Optimizing Training Platform

The following optimization methods should be applied in your on-premise environment.

Ensure MPI Command Binds Cores/Socket to Correct Number

You can use this method to ensure CPU affinity and core allocation are correctly done for your processes. In the below example, six cores are allocated for one process, which controls one Gaudi in the same socket as the six cores:

--bind-to core --map-by socket:PE=6

Note

This optimization method also applies for AWS DL1.

The CPU affinity can improve performance not only for distributed training using multiple Gaudi devices in one server, but also for training using a single Gaudi device.

This number can be calculated by using the number of CPU(s) thread(s) per core (these two numbers are from the `lscpu` command), and the number of Gaudi devices. For example the HLS-1 platform contains eight devices while other servers may have four devices. In the below example, there are 96 CPU(s) and 2 thread(s) per core, therefore, 96 / 2 / 8 = 6 cores per Gaudi.

This sample code can also be used to calculate the number of physical CPU cores and HPU count to generate the appropriate PE value, shown as MPI_PE below. This can be incorporated into any model:

export PHY_CPU_COUNT=$(lscpu --all --parse=CORE,SOCKET | grep -Ev "^#" | sort -u | wc -l)
export PHY_HPU_COUNT=$(ls /dev/hl? | wc -l)
export MPI_PE=$(($PHY_CPU_COUNT/$PHY_HPU_COUNT))

The PE value in the Model-References examples may be set to a common number to ensure functionality, but the directions above should be used for optimal system performance depending on the Host CPU.

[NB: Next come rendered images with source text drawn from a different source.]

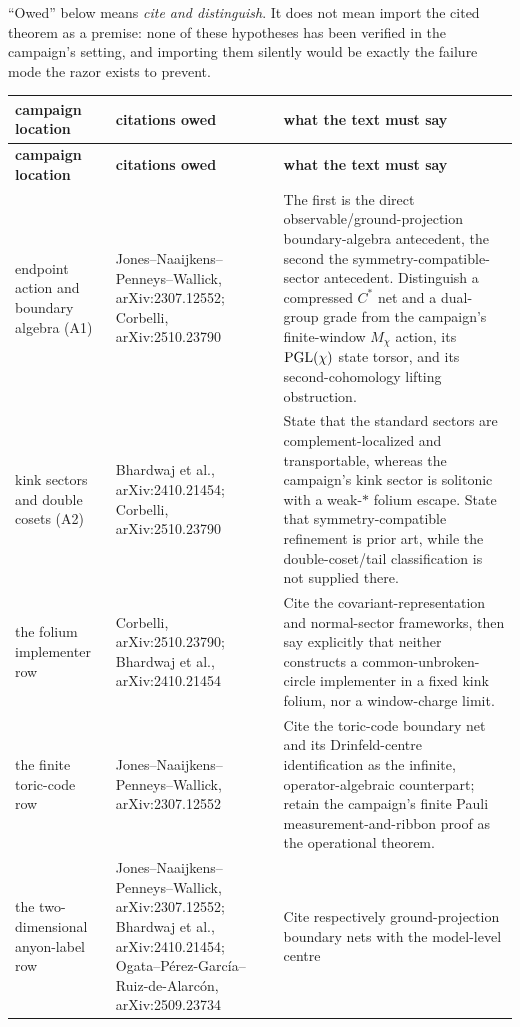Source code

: ``Owed'' below means \emph{cite and distinguish}. It does not mean import the
cited theorem as a premise: none of these hypotheses has been verified in the
campaign's setting, and importing them silently would be exactly the failure
mode the razor exists to prevent.

{\small
\begin{longtable}{@{}p{}p{}p{}@{}}
\toprule
\textbf{campaign location} & \textbf{citations owed} & \textbf{what the text must say} \\
\midrule
\endfirsthead
\toprule
\textbf{campaign location} & \textbf{citations owed} & \textbf{what the text must say} \\
\midrule
\endhead
\bottomrule
\endlastfoot
endpoint action and boundary algebra (A1) &
Jones--Naaijkens--Penneys--Wallick, arXiv:2307.12552; Corbelli,
arXiv:2510.23790 &
The first is the direct observable/ground-projection boundary-algebra
antecedent, the second the symmetry-compatible-sector antecedent. Distinguish
a compressed $C^*$ net and a dual-group grade from the campaign's
finite-window $M_\chi$ action, its $\PGL(\chi)$ state torsor, and its
second-cohomology lifting obstruction. \\
\midrule
kink sectors and double cosets (A2) &
Bhardwaj et al., arXiv:2410.21454; Corbelli, arXiv:2510.23790 &
State that the standard sectors are complement-localized and transportable,
whereas the campaign's kink sector is solitonic with a weak-$*$ folium escape.
State that symmetry-compatible refinement is prior art, while the
double-coset/tail classification is not supplied there. \\
\midrule
the folium implementer row &
Corbelli, arXiv:2510.23790; Bhardwaj et al., arXiv:2410.21454 &
Cite the covariant-representation and normal-sector frameworks, then say
explicitly that neither constructs a common-unbroken-circle implementer in a
fixed kink folium, nor a window-charge limit. \\
\midrule
the finite toric-code row &
Jones--Naaijkens--Penneys--Wallick, arXiv:2307.12552 &
Cite the toric-code boundary net and its Drinfeld-centre identification as the
infinite, operator-algebraic counterpart; retain the campaign's finite Pauli
measurement-and-ribbon proof as the operational theorem. \\
\midrule
the two-dimensional anyon-label row &
Jones--Naaijkens--Penneys--Wallick, arXiv:2307.12552; Bhardwaj et al.,
arXiv:2410.21454; Ogata--P\'erez-Garc\'ia--Ruiz-de-Alarc\'on,
arXiv:2509.23734 &
Cite respectively ground-projection boundary nets with the model-level centre

\end{longtable}}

Set CPU Setting to Performance

The below is an example of setting the CPU to performance for Ubuntu:

#Get setting:
cat /sys/devices/system/cpu/cpu*/cpufreq/scaling_governor

#Set setting:
echo performance | sudo tee /sys/devices/system/cpu/cpu*/cpufreq/scaling_governor

Note

The CPU settings must be updated on bare metal before starting the container.

Update CPU Settings

This section describes how to update CPU settings on Gaudi 3 using Sapphire and Granite Rapids to optimize performance.

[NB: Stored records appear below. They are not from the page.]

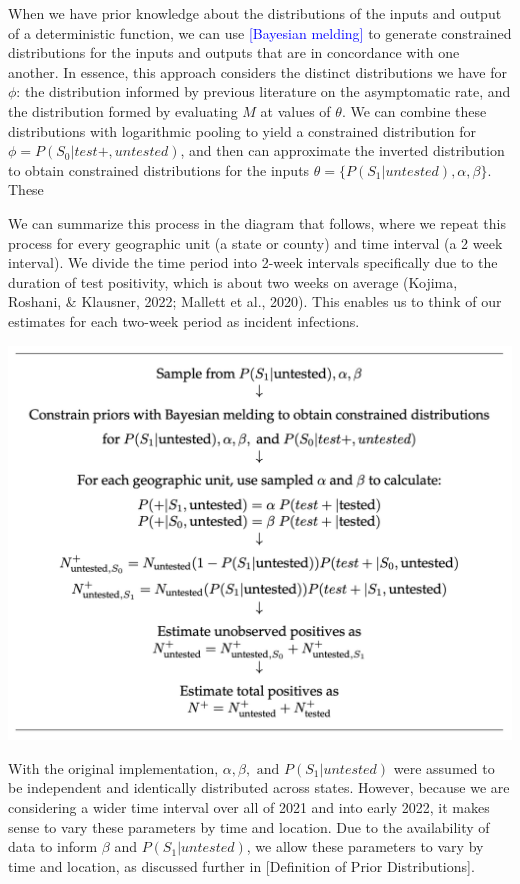 \documentclass[12pt,twoside]{smiththesis}
\begin{document}
When we have prior knowledge about the distributions of the inputs and output of a deterministic function, we can use \textcolor{blue}{[Bayesian melding]} to generate constrained distributions for the inputs and outputs that are in concordance with one another. In essence, this approach considers the distinct distributions we have for \(\phi\): the distribution informed by previous literature on the asymptomatic rate, and the distribution formed by evaluating \(M\) at values of \(\theta\). We can combine these distributions with logarithmic pooling to yield a constrained distribution for \(\phi=P(S_0|test +, untested)\), and then can approximate the inverted distribution to obtain constrained distributions for the inputs \(\theta = \{P(S_1|untested), \alpha, \beta \}\). These

We can summarize this process in the diagram that follows, where we repeat this process for every geographic unit (a state or county) and time interval (a 2 week interval). We divide the time period into 2-week intervals specifically due to the duration of test positivity, which is about two weeks on average (Kojima, Roshani, \& Klausner, 2022; Mallett et al., 2020). This enables us to think of our estimates for each two-week period as incident infections.
\begin{center}\includegraphics[width=0.8\linewidth]{./figure/analysis_diagram} \end{center}

With the original implementation, \(\alpha, \beta, \text{ and } P(S_1|untested)\) were assumed to be independent and identically distributed across states. However, because we are considering a wider time interval over all of 2021 and into early 2022, it makes sense to vary these parameters by time and location. Due to the availability of data to inform \(\beta\) and \(P(S_1|untested)\), we allow these parameters to vary by time and location, as discussed further in {[}Definition of Prior Distributions{]}.
\end{document}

Sapphire Rapids - 4th Gen Xeon® Processor

  1. Set Energy Perf BIAS:

wrmsr -a 0x1b0 0x0
  1. Set the Core Frequency (HWP):

wrmsr -a 0x774 0x2708

Granite Rapids - 6th Gen Xeon® Processor

Note

Enumerated lists that are auto-numbered start with #..

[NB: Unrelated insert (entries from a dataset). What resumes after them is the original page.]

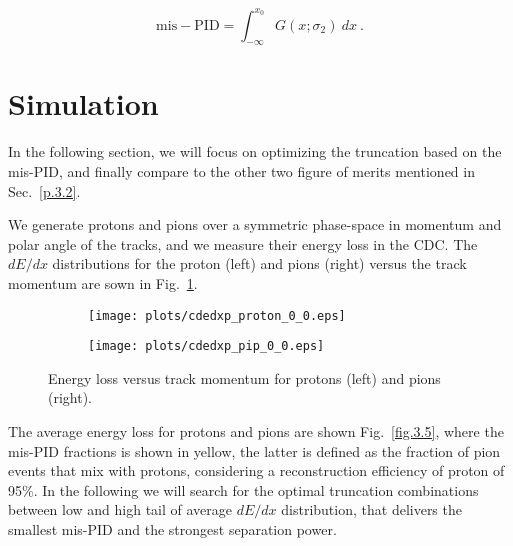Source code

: \begin{equation}
    \label{eq.3.3.2}
    \mathrm{mis-PID} = \int_{-\infty}^{x_{0}} G(x;\sigma_{2})~dx~.
\end{equation}

\section{Simulation}
\label{p.3.3}

In the following section, we will focus on optimizing the truncation based on the mis-PID, and finally compare to the other two figure of merits mentioned in Sec.~\ref{p.3.2}.
~\par We generate protons and pions over a symmetric phase-space in momentum and polar angle of the tracks, and we measure their energy loss in the CDC. The $dE/dx$ distributions for the proton (left) and pions (right) versus the track momentum are sown in Fig.~\ref{fig.3.4}.

\begin{figure}[H]
    \centering
    \begin{subfigure}[b]{0.45\textwidth}
        \texttt{[image: plots/cdedxp\_proton\_0\_0.eps]}
    \end{subfigure}\hfill
    \begin{subfigure}[b]{0.45\textwidth}
        \texttt{[image: plots/cdedxp\_pip\_0\_0.eps]}
    \end{subfigure}
    \caption{Energy loss versus track momentum for protons (left) and pions (right).}
    \label{fig.3.4}
\end{figure}

The average energy loss for protons and pions are shown Fig.~\ref{fig.3.5}, where the mis-PID fractions is shown in yellow, the latter is defined as the fraction of pion events that mix with protons, considering a reconstruction efficiency of proton of 95$\%$. In the following we will search for the optimal truncation combinations between low and high tail of average $dE/dx$ distribution, that delivers the smallest mis-PID and the strongest separation power.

  1. Disable SubNUMA in BIOS.

  2. Disable C6:

    echo 1 | tee /sys/devices/system/cpu/cpu*/cpuidle/state2/disable
    
  3. Set Latency Optimized Mode (LOM). This can be done either by cloning https://github.com/intel/pcm.git or in BIOS:

    • Cloning pcm.git:

    1. Clone Intel® PCM API and build the binaries. Follow Building PCM Tools section.

    2. Copy path_to_build/bin/pcm_tpmi to /usr/local/bin/pcm-tpmi.

    • In BIOS. Make sure to be on a relatively new BIOS:

      1. Click Socket Configuration.

      1. Navigate to Advanced Power Management Configuration.

      2. Locate and choose CPU - Advanced PM Tuning.

      3. Enable Latency Optimized Mode.

  4. Set Energy Perf BIAS:

    wrmsr -a 0x1b0 0x0
    
  5. Set the Core Frequency (HWP)

    wrmsr -a 0x774 0x2708
    

Ensure System Components are Updated

Refer to the Installation Guide to check for the latest Docker run commands, FW and SW packages, BMC and CPLD versions and make sure they are installed properly.

Ensure Dataset/Model Code/Output Utilize High-Performance NVMe/SSD Storage

For best performance, use NVMe for all datasets, model code, and output locations when running training.